# WHAT YOU ARE ASKED TO DO
Only one stretch of the data below is wanted: the lines starting at the one with "- Más encapsulación" and ending at the one with "### Decorator", both included, given again exactly.

# SUPPLIED DATA

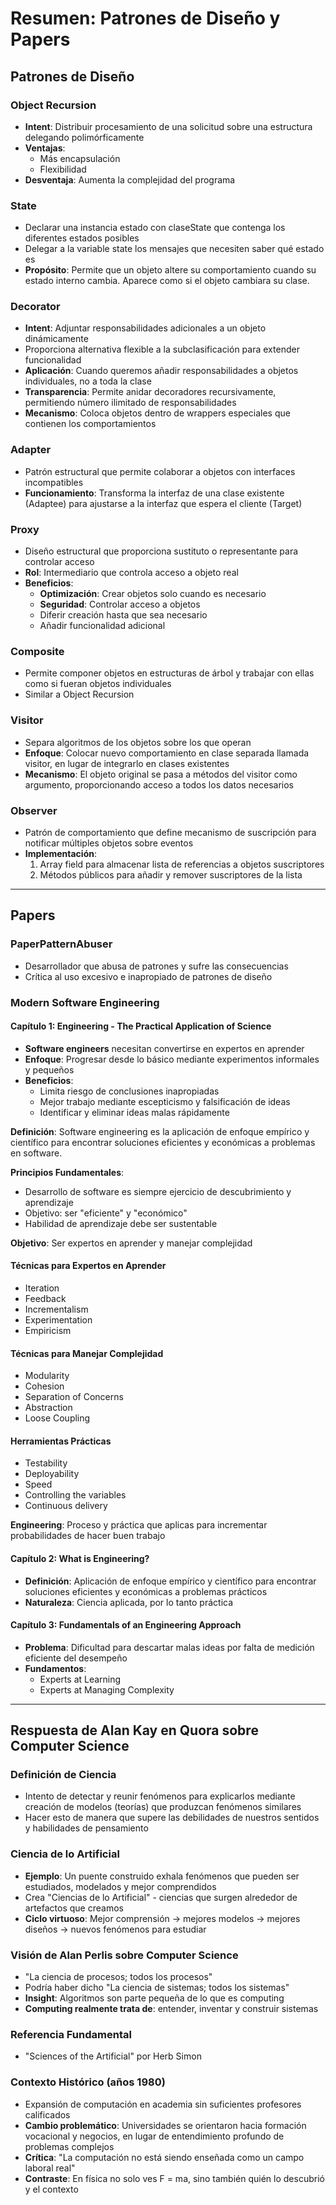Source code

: # Resumen: Patrones de Diseño y Papers

## Patrones de Diseño

### Object Recursion
- **Intent**: Distribuir procesamiento de una solicitud sobre una estructura delegando polimórficamente
- **Ventajas**: 
  - Más encapsulación
  - Flexibilidad
- **Desventaja**: Aumenta la complejidad del programa

### State
- Declarar una instancia estado con claseState que contenga los diferentes estados posibles
- Delegar a la variable state los mensajes que necesiten saber qué estado es
- **Propósito**: Permite que un objeto altere su comportamiento cuando su estado interno cambia. Aparece como si el objeto cambiara su clase.

### Decorator
- **Intent**: Adjuntar responsabilidades adicionales a un objeto dinámicamente
- Proporciona alternativa flexible a la subclasificación para extender funcionalidad
- **Aplicación**: Cuando queremos añadir responsabilidades a objetos individuales, no a toda la clase
- **Transparencia**: Permite anidar decoradores recursivamente, permitiendo número ilimitado de responsabilidades
- **Mecanismo**: Coloca objetos dentro de wrappers especiales que contienen los comportamientos

### Adapter
- Patrón estructural que permite colaborar a objetos con interfaces incompatibles
- **Funcionamiento**: Transforma la interfaz de una clase existente (Adaptee) para ajustarse a la interfaz que espera el cliente (Target)

### Proxy
- Diseño estructural que proporciona sustituto o representante para controlar acceso
- **Rol**: Intermediario que controla acceso a objeto real
- **Beneficios**:
  - **Optimización**: Crear objetos solo cuando es necesario
  - **Seguridad**: Controlar acceso a objetos
  - Diferir creación hasta que sea necesario
  - Añadir funcionalidad adicional

### Composite
- Permite componer objetos en estructuras de árbol y trabajar con ellas como si fueran objetos individuales
- Similar a Object Recursion

### Visitor
- Separa algoritmos de los objetos sobre los que operan
- **Enfoque**: Colocar nuevo comportamiento en clase separada llamada visitor, en lugar de integrarlo en clases existentes
- **Mecanismo**: El objeto original se pasa a métodos del visitor como argumento, proporcionando acceso a todos los datos necesarios

### Observer
- Patrón de comportamiento que define mecanismo de suscripción para notificar múltiples objetos sobre eventos
- **Implementación**:
  1. Array field para almacenar lista de referencias a objetos suscriptores
  2. Métodos públicos para añadir y remover suscriptores de la lista

---

## Papers

### PaperPatternAbuser
- Desarrollador que abusa de patrones y sufre las consecuencias
- Crítica al uso excesivo e inapropiado de patrones de diseño

### Modern Software Engineering

#### Capítulo 1: Engineering - The Practical Application of Science
- **Software engineers** necesitan convertirse en expertos en aprender
- **Enfoque**: Progresar desde lo básico mediante experimentos informales y pequeños
- **Beneficios**:
  - Limita riesgo de conclusiones inapropiadas
  - Mejor trabajo mediante escepticismo y falsificación de ideas
  - Identificar y eliminar ideas malas rápidamente

**Definición**: Software engineering es la aplicación de enfoque empírico y científico para encontrar soluciones eficientes y económicas a problemas en software.

**Principios Fundamentales**:
- Desarrollo de software es siempre ejercicio de descubrimiento y aprendizaje
- Objetivo: ser "eficiente" y "económico"
- Habilidad de aprendizaje debe ser sustentable

**Objetivo**: Ser expertos en aprender y manejar complejidad

#### Técnicas para Expertos en Aprender
- Iteration
- Feedback  
- Incrementalism
- Experimentation
- Empiricism

#### Técnicas para Manejar Complejidad
- Modularity
- Cohesion
- Separation of Concerns
- Abstraction
- Loose Coupling

#### Herramientas Prácticas
- Testability
- Deployability
- Speed
- Controlling the variables
- Continuous delivery

**Engineering**: Proceso y práctica que aplicas para incrementar probabilidades de hacer buen trabajo

#### Capítulo 2: What is Engineering?
- **Definición**: Aplicación de enfoque empírico y científico para encontrar soluciones eficientes y económicas a problemas prácticos
- **Naturaleza**: Ciencia aplicada, por lo tanto práctica

#### Capítulo 3: Fundamentals of an Engineering Approach
- **Problema**: Dificultad para descartar malas ideas por falta de medición eficiente del desempeño
- **Fundamentos**:
  - Experts at Learning
  - Experts at Managing Complexity

---

## Respuesta de Alan Kay en Quora sobre Computer Science

### Definición de Ciencia
- Intento de detectar y reunir fenómenos para explicarlos mediante creación de modelos (teorías) que produzcan fenómenos similares
- Hacer esto de manera que supere las debilidades de nuestros sentidos y habilidades de pensamiento

### Ciencia de lo Artificial
- **Ejemplo**: Un puente construido exhala fenómenos que pueden ser estudiados, modelados y mejor comprendidos
- Crea "Ciencias de lo Artificial" - ciencias que surgen alrededor de artefactos que creamos
- **Ciclo virtuoso**: Mejor comprensión → mejores modelos → mejores diseños → nuevos fenómenos para estudiar

### Visión de Alan Perlis sobre Computer Science
- "La ciencia de procesos; todos los procesos"
- Podría haber dicho "La ciencia de sistemas; todos los sistemas"
- **Insight**: Algoritmos son parte pequeña de lo que es computing
- **Computing realmente trata de**: entender, inventar y construir sistemas

### Referencia Fundamental
- "Sciences of the Artificial" por Herb Simon

### Contexto Histórico (años 1980)
- Expansión de computación en academia sin suficientes profesores calificados
- **Cambio problemático**: Universidades se orientaron hacia formación vocacional y negocios, en lugar de entendimiento profundo de problemas complejos
- **Crítica**: "La computación no está siendo enseñada como un campo laboral real"
- **Contraste**: En física no solo ves F = ma, sino también quién lo descubrió y el contexto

# TASK OUTPUT
  - Más encapsulación
  - Flexibilidad
- **Desventaja**: Aumenta la complejidad del programa

### State
- Declarar una instancia estado con claseState que contenga los diferentes estados posibles
- Delegar a la variable state los mensajes que necesiten saber qué estado es
- **Propósito**: Permite que un objeto altere su comportamiento cuando su estado interno cambia. Aparece como si el objeto cambiara su clase.

### Decorator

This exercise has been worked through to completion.